• [Given data]:
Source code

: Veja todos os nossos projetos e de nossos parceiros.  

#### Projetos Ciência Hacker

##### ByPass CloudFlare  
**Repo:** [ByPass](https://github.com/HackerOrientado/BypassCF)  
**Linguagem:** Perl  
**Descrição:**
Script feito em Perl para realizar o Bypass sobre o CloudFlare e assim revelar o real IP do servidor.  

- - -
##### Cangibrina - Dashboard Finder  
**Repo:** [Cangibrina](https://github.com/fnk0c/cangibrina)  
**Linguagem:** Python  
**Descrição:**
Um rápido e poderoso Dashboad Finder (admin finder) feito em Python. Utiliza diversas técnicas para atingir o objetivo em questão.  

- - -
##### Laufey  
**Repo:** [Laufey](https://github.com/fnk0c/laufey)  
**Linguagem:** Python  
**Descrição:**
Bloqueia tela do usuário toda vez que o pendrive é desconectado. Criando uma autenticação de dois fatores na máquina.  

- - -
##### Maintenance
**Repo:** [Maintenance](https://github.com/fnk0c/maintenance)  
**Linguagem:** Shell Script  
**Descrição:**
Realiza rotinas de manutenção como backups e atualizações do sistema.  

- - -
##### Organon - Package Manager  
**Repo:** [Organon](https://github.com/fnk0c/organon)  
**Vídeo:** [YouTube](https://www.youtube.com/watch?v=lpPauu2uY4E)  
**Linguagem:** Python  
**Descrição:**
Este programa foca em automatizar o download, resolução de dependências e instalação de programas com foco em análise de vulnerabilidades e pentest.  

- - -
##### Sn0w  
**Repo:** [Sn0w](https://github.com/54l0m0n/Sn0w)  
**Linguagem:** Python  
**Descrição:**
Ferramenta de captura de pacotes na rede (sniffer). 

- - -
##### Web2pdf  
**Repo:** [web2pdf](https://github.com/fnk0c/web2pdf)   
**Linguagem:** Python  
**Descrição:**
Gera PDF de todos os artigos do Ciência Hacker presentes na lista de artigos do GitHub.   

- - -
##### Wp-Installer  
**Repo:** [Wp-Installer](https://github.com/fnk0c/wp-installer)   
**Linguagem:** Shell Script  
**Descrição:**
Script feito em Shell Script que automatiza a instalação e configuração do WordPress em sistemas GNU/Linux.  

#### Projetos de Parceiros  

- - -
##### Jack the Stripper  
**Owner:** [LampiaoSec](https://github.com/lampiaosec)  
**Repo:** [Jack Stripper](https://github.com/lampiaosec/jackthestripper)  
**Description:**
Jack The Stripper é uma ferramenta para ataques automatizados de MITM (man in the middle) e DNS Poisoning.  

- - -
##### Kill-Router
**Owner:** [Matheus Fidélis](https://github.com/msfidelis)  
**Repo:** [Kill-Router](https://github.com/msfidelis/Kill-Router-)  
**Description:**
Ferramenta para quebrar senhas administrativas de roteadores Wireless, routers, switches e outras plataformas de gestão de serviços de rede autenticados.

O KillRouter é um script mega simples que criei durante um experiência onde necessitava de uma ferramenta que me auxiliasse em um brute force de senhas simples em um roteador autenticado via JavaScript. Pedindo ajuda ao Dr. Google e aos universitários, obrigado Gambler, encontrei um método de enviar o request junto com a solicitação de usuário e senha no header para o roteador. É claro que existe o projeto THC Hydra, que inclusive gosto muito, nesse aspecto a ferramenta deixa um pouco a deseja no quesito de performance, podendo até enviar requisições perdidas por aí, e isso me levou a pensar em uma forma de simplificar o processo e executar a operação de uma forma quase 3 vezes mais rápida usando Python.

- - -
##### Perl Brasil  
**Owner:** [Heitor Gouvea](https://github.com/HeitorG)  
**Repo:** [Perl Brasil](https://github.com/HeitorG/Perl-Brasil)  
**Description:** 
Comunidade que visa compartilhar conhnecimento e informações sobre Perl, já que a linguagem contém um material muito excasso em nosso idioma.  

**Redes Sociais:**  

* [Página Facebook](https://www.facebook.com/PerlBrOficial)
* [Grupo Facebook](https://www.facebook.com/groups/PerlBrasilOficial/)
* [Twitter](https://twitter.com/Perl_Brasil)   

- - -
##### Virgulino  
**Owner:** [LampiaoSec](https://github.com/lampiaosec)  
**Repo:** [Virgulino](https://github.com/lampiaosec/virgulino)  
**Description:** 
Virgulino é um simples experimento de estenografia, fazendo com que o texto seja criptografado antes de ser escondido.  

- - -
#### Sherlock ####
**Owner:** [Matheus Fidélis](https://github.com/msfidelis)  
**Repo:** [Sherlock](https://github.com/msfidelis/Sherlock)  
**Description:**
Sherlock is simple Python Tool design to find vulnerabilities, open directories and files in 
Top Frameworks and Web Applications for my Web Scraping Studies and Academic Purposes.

• [Required action]: A bare number is expected: how many lines above contain the word "todos"?

• [Exercise solution]: 2